Your objective:
Go over the lines below, and when one contains the word "моделей", copy it.

Exercise material:
Segment Open
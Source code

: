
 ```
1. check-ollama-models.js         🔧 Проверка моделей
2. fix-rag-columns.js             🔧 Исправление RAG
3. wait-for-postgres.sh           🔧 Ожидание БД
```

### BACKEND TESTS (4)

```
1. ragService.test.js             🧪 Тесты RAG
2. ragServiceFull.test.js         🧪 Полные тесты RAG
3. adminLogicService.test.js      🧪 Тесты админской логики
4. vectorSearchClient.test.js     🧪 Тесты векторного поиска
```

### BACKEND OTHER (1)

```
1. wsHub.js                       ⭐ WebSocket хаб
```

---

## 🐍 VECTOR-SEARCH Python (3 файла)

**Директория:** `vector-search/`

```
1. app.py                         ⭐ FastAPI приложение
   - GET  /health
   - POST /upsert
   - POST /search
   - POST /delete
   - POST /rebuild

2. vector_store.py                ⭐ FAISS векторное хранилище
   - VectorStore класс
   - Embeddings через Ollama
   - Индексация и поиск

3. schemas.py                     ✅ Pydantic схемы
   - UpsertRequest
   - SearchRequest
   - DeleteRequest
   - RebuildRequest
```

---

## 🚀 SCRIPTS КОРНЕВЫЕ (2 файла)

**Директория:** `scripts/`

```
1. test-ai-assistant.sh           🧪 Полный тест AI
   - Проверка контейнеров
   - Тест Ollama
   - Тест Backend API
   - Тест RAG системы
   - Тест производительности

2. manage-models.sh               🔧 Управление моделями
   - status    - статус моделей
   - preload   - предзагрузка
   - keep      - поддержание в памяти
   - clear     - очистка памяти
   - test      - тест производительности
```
Segment Closed
Completed exercise:
1. check-ollama-models.js         🔧 Проверка моделей
   - status    - статус моделей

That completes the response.